Table 8.10 Potential Environmental Effects


Potential Environmental Effects
Project Phase
Activities
Microclimate change
All
 physical disturbance
climate change
All
 CO2 emissions from power generation, vehicles, and equipment
air quality (TSP, CO, NOx, SO2) change
All
 construction, material handling, power generation, vehicles, and equipment
Visibility
All
 vehicle movement, open pit mining


8.2.1 Microclimate Change

The Project will affect only the microclimate in those areas of direct physical disturbance, such as the open pit, the mill site and other areas cleared during the Project. In the cleared areas, there may be changes in temperature and relative humidity due to changes in the surface energy and water balances. These changes will be confined within the immediate area of the disturbance, as in, for example, the increased heating of the air along and adjacent to a dry road. The use of water to control dust on the roads will cause a small increase in relative humidity along the road right-of-way (cleared area), but it would be imperceptible only a few metres away. Upon decommissioning, a reclamation program will be undertaken.


8.2.2 Climate Change

Climate change is currently a topic of international discussion. The international community is examining the commitments by all countries to reduce CO2, and other greenhouse gas emissions, and this could have implications for emission controls in the future. There are currently no established emission or ambient air quality standards for CO2. and this is likely to change. Nevertheless, in the absence of regulation, Canada's emission inventories can be used to establish the relative contribution of anticipated emissions from the Project. In 1994, Canada's contribution to the global emissions of CO2 wais approximately 450 million tonnes (Mt) per year, 2 percent of the estimated global total. Newfoundland's contribution is about 17 Mt/y, or 4 percent of the Canadian total. The maximum annual Project contribution (when underground operation is at maximum production) is 0.205 Mt/y (JWEL 1996).

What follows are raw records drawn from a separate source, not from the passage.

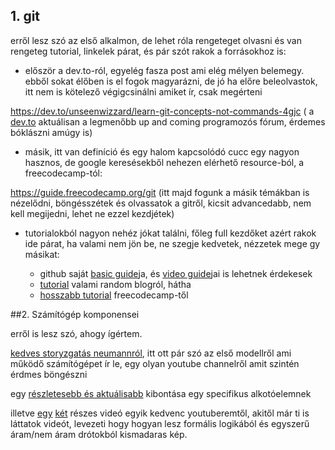 ## 1. git

erről lesz szó az első alkalmon, 
de lehet róla rengeteget olvasni és van rengeteg tutorial, 
linkelek párat, és pár szót rakok a forrásokhoz is:

- először a dev.to-ról, 
egyelég fasza post ami elég mélyen belemegy. 
ebből sokat élőben is el fogok magyarázni, 
de jó ha előre beleolvastok, 
itt nem is kötelező végigcsinálni amiket ír, csak megérteni

https://dev.to/unseenwizzard/learn-git-concepts-not-commands-4gjc 
( a [dev.to](https://dev.to) aktuálisan a legmenőbb 
up and coming programozós fórum, 
érdemes bóklászni amúgy is)

- másik, itt van definíció és egy halom kapcsolódó cucc 
egy nagyon hasznos, de google keresésekből nehezen elérhető 
resource-ból, a freecodecamp-tól:

https://guide.freecodecamp.org/git 
(itt majd fogunk a másik témákban is nézelődni, 
böngésszétek és olvassatok a gitről, 
kicsit advancedabb, nem kell megijedni, lehet ne ezzel kezdjétek)

- tutorialokból nagyon nehéz jókat találni, főleg full kezdőket azért rakok ide párat, 
ha valami nem jön be, ne szegje kedvetek, nézzetek mege gy másikat:

  - github saját [basic guide](https://guides.github.com/activities/hello-world/)ja, 
  és [video guide](https://www.youtube.com/githubguides)jai is lehetnek érdekesek
  - [tutorial](https://product.hubspot.com/blog/git-and-github-tutorial-for-beginners) 
  valami random blogról, hátha
  - [hosszabb tutorial](https://www.freecodecamp.org/news/how-you-can-learn-git-and-github-while-youre-learning-to-code-7a592ea287ba/) 
  freecodecamp-től

##2. Számítógép komponensei

erről is lesz szó, ahogy ígértem.

[kedves storyzgatás neumannról](https://www.youtube.com/watch?v=Ml3-kVYLNr8), 
itt ott pár szó az első modellről 
ami működő számítógépet ír le, 
egy olyan youtube channelről amit szintén érdmes böngészni

egy [részletesebb és aktuálisabb](https://www.youtube.com/watch?v=cNN_tTXABUA) 
kibontása egy specifikus alkotóelemnek

illetve [egy](https://www.youtube.com/watch?v=l7rce6IQDWs&feature=youtu.be) 
[két](https://www.youtube.com/watch?v=uqY3FMuMuRo&feature=youtu.be) 
részes videó egyik kedvenc youtuberemtől, 
akitől már ti is láttatok videót, 
levezeti hogy hogyan lesz formális logikából 
és egyszerű áram/nem áram drótokból kismadaras kép. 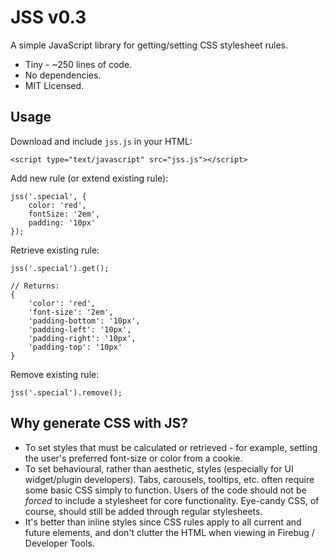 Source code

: # JSS v0.3

A simple JavaScript library for getting/setting CSS stylesheet rules.

* Tiny - ~250 lines of code.
* No dependencies.
* MIT Licensed.

## Usage

Download and include `jss.js` in your HTML:

    <script type="text/javascript" src="jss.js"></script>

Add new rule (or extend existing rule):

    jss('.special', {
        color: 'red',
        fontSize: '2em',
        padding: '10px'
    });

Retrieve existing rule:

    jss('.special').get();

    // Returns:
    {
        'color': 'red',
        'font-size': '2em',
        'padding-bottom': '10px',
        'padding-left': '10px',
        'padding-right': '10px',
        'padding-top': '10px'
    }

Remove existing rule:

    jss('.special').remove();

## Why generate CSS with JS?

* To set styles that must be calculated or retrieved - for example, setting the user's preferred font-size or color from a cookie.
* To set behavioural, rather than aesthetic, styles (especially for UI widget/plugin developers). Tabs, carousels, tooltips, etc. often require some basic CSS simply to function. Users of the code should not be *forced* to include a stylesheet for core functionality. Eye-candy CSS, of course, should still be added through regular stylesheets.
* It's better than inline styles since CSS rules apply to all current and future elements, and don't clutter the HTML when viewing in Firebug / Developer Tools.
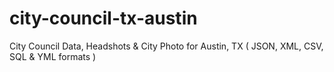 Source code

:# city-council-tx-austin
City Council Data, Headshots &amp; City Photo for Austin, TX ( JSON, XML, CSV, SQL &amp; YML formats )
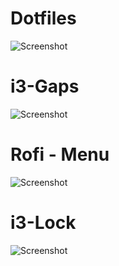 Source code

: # Dotfiles

![Screenshot](https://github.com/fffranks/dotfiles/blob/master/imagens/Logo2.png)

# i3-Gaps

![Screenshot](https://github.com/fffranks/dotfiles/blob/master/imagens/Print.png)

# Rofi - Menu

![Screenshot](https://github.com/fffranks/dotfiles/blob/master/imagens/Rofi.png)

# i3-Lock

![Screenshot](https://github.com/fffranks/dotfiles/blob/master/imagens/i3-Lock.png)
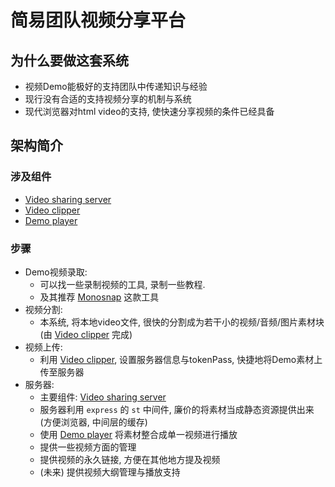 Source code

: # 简易团队视频分享平台

## 为什么要做这套系统

- 视频Demo能极好的支持团队中传递知识与经验
- 现行没有合适的支持视频分享的机制与系统
- 现代浏览器对html video的支持, 使快速分享视频的条件已经具备

## 架构简介

### 涉及组件

- [Video sharing server]
- [Video clipper]
- [Demo player]

### 步骤

- Demo视频录取:
    - 可以找一些录制视频的工具, 录制一些教程.
    - 及其推荐 [Monosnap] 这款工具
- 视频分割:
    - 本系统, 将本地video文件, 很快的分割成为若干小的视频/音频/图片素材块 (由 [Video clipper] 完成)
- 视频上传:
    - 利用 [Video clipper], 设置服务器信息与tokenPass, 快捷地将Demo素材上传至服务器
- 服务器:
    - 主要组件: [Video sharing server]
    - 服务器利用 `express` 的 `st` 中间件, 廉价的将素材当成静态资源提供出来 (方便浏览器, 中间层的缓存)
    - 使用 [Demo player] 将素材整合成单一视频进行播放
    - 提供一些视频方面的管理
    - 提供视频的永久链接, 方便在其他地方提及视频
    - (未来) 提供视频大纲管理与播放支持


[Monosnap]: http://www.monosnap.com/welcome
[Video sharing server]: https://github.com/be-fe/befe-video-sharing-server
[Video clipper]: https://github.com/be-fe/video-clipper
[Demo player]: https://github.com/be-fe/demo-player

Thus, the emissions of CO2 from the Project are small relative to the Canadian emissions totals. The use of waste heat where possiblein different process areas and space heating will reduce the amount of fossil fuel consumed by the Project and help to reduce the emissions of CO2. The emissions of CO2 from the Project will cause no immediate or discernible environmental effect on climate change.


8.2.3 Air Quality

An analysis of source contributions (JWEL 1997b) showed that the diesel generators and heavy equipment will be the greatest contributors to gaseous contaminants. Transportation and material handling will be the major contributors to particulate emissions from the Project.

The air quality within the open pit, the underground mine, and the processing areas is subject to the regulations governing occupational health and safety.

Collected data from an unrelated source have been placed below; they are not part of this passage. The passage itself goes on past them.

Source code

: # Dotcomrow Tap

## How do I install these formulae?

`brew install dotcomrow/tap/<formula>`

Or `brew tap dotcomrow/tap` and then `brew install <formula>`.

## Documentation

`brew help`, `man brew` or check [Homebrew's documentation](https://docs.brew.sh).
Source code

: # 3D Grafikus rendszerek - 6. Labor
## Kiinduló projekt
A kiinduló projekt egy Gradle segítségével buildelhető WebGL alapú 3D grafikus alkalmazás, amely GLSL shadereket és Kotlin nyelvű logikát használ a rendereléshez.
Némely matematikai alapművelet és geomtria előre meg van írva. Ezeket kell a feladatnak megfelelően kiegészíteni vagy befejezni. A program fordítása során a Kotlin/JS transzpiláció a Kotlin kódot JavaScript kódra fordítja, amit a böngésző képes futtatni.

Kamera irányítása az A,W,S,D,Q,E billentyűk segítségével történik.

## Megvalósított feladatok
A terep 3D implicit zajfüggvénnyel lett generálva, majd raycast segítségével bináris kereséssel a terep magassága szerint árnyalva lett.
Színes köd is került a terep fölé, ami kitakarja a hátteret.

Open pit activities that may affect air quality include diesel-fuelled vehicle emissions, fugitive dust caused by vehicle traffic, ore transferring operations, and blasting. The contaminants of concern are TSP and NO2, which arise from diesel fuel use, truck movement, and pit development activities.


8.2.3.1 Modelling

The results of the dispersion modelling study have been mapped for the Assessment Area (Appendix 8B). The main results of the modelling may be summarized as follows:
  • the Newfoundland Air Quality Standards for point of impingement (Schedule B) are met for all contaminants and for all time periods at and beyond the VBNC Claim Block boundary;


  • the air quality outside of the VBNC Claim Block will meet the federal desirable air quality criterion; and


  • within the VBNC Claim Block, the air quality will remain within the federal desirable air quality criteria and the Newfoundland criteria except for short-term (1-hour) particulate matter. During open pit mining, particulate matter may exceed 80 µg/m3 within 2-3 km of the open pit.

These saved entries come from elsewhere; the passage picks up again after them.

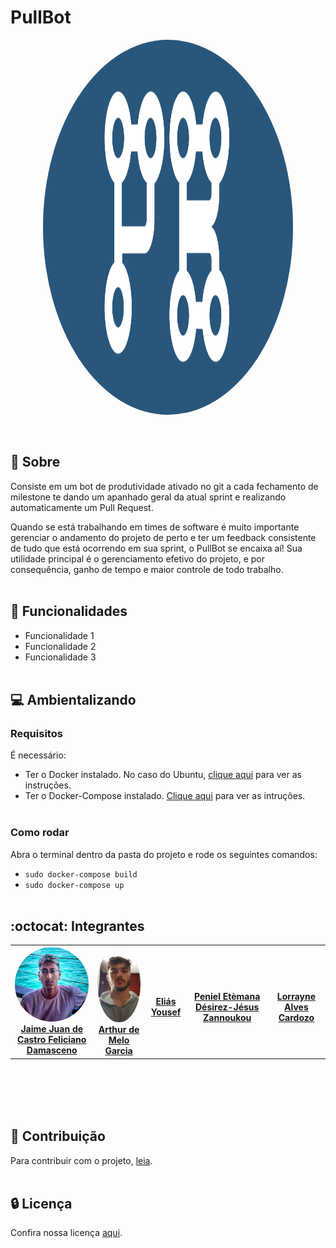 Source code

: # PullBot

<img src="imagens/logo.png" width=" 400px" style="border-radius: 50%; display: block; margin-left: auto; margin-right: auto"  height="600px">
<br></br>

## 🔭 Sobre 
Consiste em um bot de produtividade ativado no git a cada fechamento de milestone te dando um apanhado geral da atual sprint e realizando automaticamente um Pull Request. 

Quando se está trabalhando em times de software é muito importante gerenciar o andamento do projeto de perto e ter um feedback consistente de tudo que está ocorrendo em sua sprint, o PullBot se encaixa aí! Sua utilidade principal é o gerenciamento efetivo do projeto, e por consequência, ganho de tempo e maior controle de todo trabalho.
<br></br>
## 🌱 Funcionalidades
- Funcionalidade 1
- Funcionalidade 2
- Funcionalidade 3
<br></br>
## :computer: Ambientalizando
### Requisitos
É necessário:
- Ter o Docker instalado. No caso do Ubuntu, [clique aqui](https://docs.docker.com/engine/install/ubuntu/) para ver as instruções.
- Ter o Docker-Compose instalado. [Clique aqui](https://docs.docker.com/compose/install/) para ver as intruções.
<br></br>
### Como rodar
Abra o terminal dentro da pasta do projeto e rode os seguintes comandos:
- `sudo docker-compose build`
- `sudo docker-compose up`
<br></br>
## :octocat: Integrantes
<table>
    <tr>
        <td align="center"><a href="https://github.com/JaimeJuan11" target="_blank"><img onmouseover="opaqImg(this)" onmouseout="normalImg(this)" style="border-radius: 50%;" src="imagens/jaime.jpg" width="200px;" alt=""/><br /><b>Jaime Juan de Castro Feliciano Damasceno</b></a><br /><a href="https://github.com/JaimeJuan11" target="_blank"></a></td>
        <td align="center">
        <a href="https://github.com/ArthurMeloG" target="_blank">
        <img onmouseover="opaqImg(this)" onmouseout="normalImg(this)" style="border-radius: 50%;" src="imagens/Arthur.jpg" width="180px;" alt=""/>
        <br />
        <b>Arthur de Melo Garcia</b>
        </a>
        <br />
        <a href="https://github.com/ArthurMeloG" target="_blank">
        </a>
        </td>
        <td align="center">
        <a href="https://github.com/eliasyousef00" target="_blank">
        <img onmouseover="opaqImg(this)" onmouseout="normalImg(this)" style="border-radius: 50%;" src="" width="200px;" alt=""/>
        <br/>
        <b>Eliás Yousef</b>
        </a>
        <br />
        <a href="https://github.com/eliasyousef00" target="_blank"></a>
        </td>
        <td align="center">
        <a href="https://github.com/zpeniel09" target="_blank">
        <img onmouseover="opaqImg(this)" onmouseout="normalImg(this)"style="border-radius: 50%;" src="" width="200px;" alt=""/>
        <br />
        <b>Peniel Etèmana Désirez-Jésus Zannoukou</b>
        </a>
        <br />
        <a href="https://github.com/zpeniel09" target="_blank"></a>
        </td>
        <td align="center">
        <a href="https://github.com/LorrayneCardozo" target="_blank">
        <img onmouseover="opaqImg(this)" onmouseout="normalImg(this)" style="border-radius: 50%;" src="" width="200px;" alt=""/>
        <br />
        <b>Lorrayne Alves Cardozo</b>
        </a>
        <br />
        <a href="https://github.com/LorrayneCardozo" target="_blank"></a></td>
    </tr>
</table>

<br></br>
<br></br>

## :balloon: Contribuição

Para contribuir com o projeto, [leia](https://github.com/fga-eps-mds/PullBot/blob/master/CONTRIBUTING.md).
<br></br>

## :lock: Licença
Confira nossa licença [aqui](https://github.com/fga-eps-mds/PullBot/blob/master/LICENSE).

    • The maps illustrate the strong effects of topography on the air quality within the VBNC Claim Block. Maximum levels are associated with elevated terrain. The concentrations are well within occupational health and safety limits, and these maximum levels are infrequent and confined to the high terrain where human or animal presence is infrequent. Therefore, the air emissions from the Project within the VBNC Claim Block will be very low except in the immediate vicinity of physical disturbances or sources of emissions.


    8.2.3.2 Sources of Air Emissions

    Sources of air emissions were identified for three scenarios representative situations of maximum air emissions during construction and operation. Scenario One models maximum emissions during construction, which could occur at anytime in the year. Scenario Two models the maximum emissions that could occur when the open pit is in production and construction is proceeding on the underground mine facilities. Scenario Three models maximum emissions when the underground mine is in year-round production at peak capacity and the open pit mine is no longer in operation.

    The rates of emissions for each identified source for each scenario were estimated. For much of the activity, the information was obtained from the US EPA (1993, 1995). For the diesel generators, a manufacturer provided detailed emission information and exhaust stack parameters for the units proposed for the Project.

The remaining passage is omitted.